According to a press release from the Salmonberry Trail Foundation, improvements to the trailhead include a permanent restroom facility, safety features in the parking lot, and expanded parking for trail users.
According to the Salmonberry Trail Foundation, the completed Salmonberry Trail project will “link Washington and Tillamook counties, providing Oregonians and visitors with an accessible, scenic way to enjoy non-motorized, outdoor recreation between the Portland Metro area and the Oregon Coast.”
According to Alana Kambury, Executive Director for the Salmonberry Trail Foundation, the Manning project was made possible by a collaborative approach from the Salmonberry Trail Foundation, Washington County and the Washington County Visitors Association, Oregon Parks and Recreation, Travel Oregon and the Tillamook Forest Heritage Trust.
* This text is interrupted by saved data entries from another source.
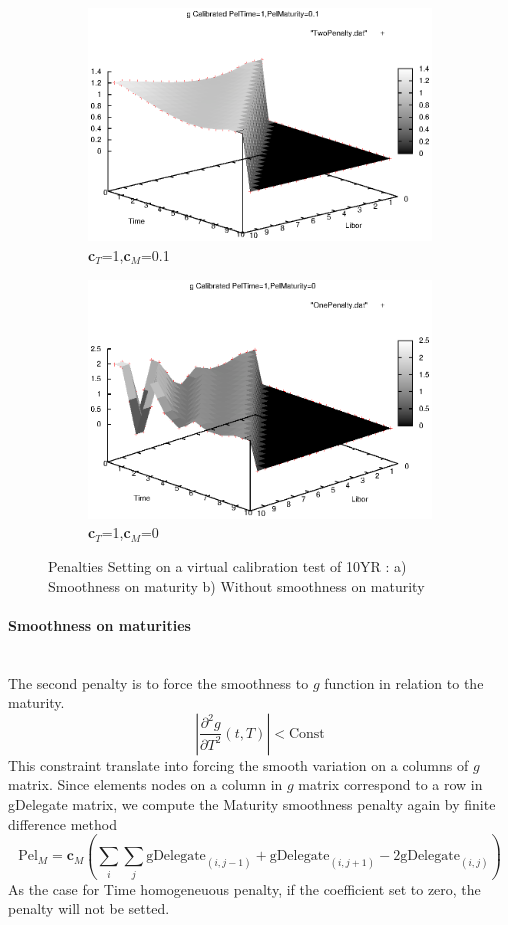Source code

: \documentclass[a4paper,10pt]{article}
\begin{document}
\begin{figure}[h]
\begin{subfigure}{.5\textwidth}
  \centering
  \includegraphics[scale=0.6]{PenaltyTwo}
  \caption{\textbf{c}$_T$=1,\textbf{c}$_M$=0.1}
  \label{fig:penalty_two}
\end{subfigure}%
\begin{subfigure}{.5\textwidth}
  \centering
  \includegraphics[scale=0.6]{PenaltyOne}
  \caption{\textbf{c}$_T$=1,\textbf{c}$_M$=0}
  \label{fig:penalty_one}
\end{subfigure}
\caption{Penalties Setting on a virtual calibration test of 10YR : a) Smoothness on maturity b) Without smoothness on maturity }
\label{fig:penalty}
\end{figure}
\paragraph{Smoothness on maturities}\mbox{}\\
The second penalty is to force the smoothness to $g$ function in relation to the maturity. 
\[
 |\frac{\partial^2 g}{\partial T^2}(t,T) | < \text{Const}
\]
This constraint translate into forcing the smooth variation on a columns of $g$ matrix. Since elements nodes on a column in $g$ matrix correspond to a row in gDelegate matrix, we compute the Maturity smoothness penalty again by finite difference method
\[
\text{Pel}_{M} = \textbf{c}_{M} (\sum_i \sum_j \text{gDelegate}_{(i,j-1)} + \text{gDelegate}_{(i,j+1)} - 2 \text{gDelegate}_{(i,j)} )
\]
As the case for Time homogeneuous penalty, if the coefficient set to zero, the penalty will not be setted.
\end{document}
Prior to its acquisition by Washington County, who sold the site to the state of Oregon in 2013, the site of the newly expanded trailhead was a troubled property that was host to numerous county code violations, with a previous owner racking up thousands of dollars in civil violation fines for abandoned vehicles and leaving the property unsecured. It was also a meth lab at some point, according to Washington County records and Dennis Wiley, Salmonberry Trail project manager with OPRD.
The Manning Trailhead is located on NW Pihl Road and NW Sell Road near Highway 26.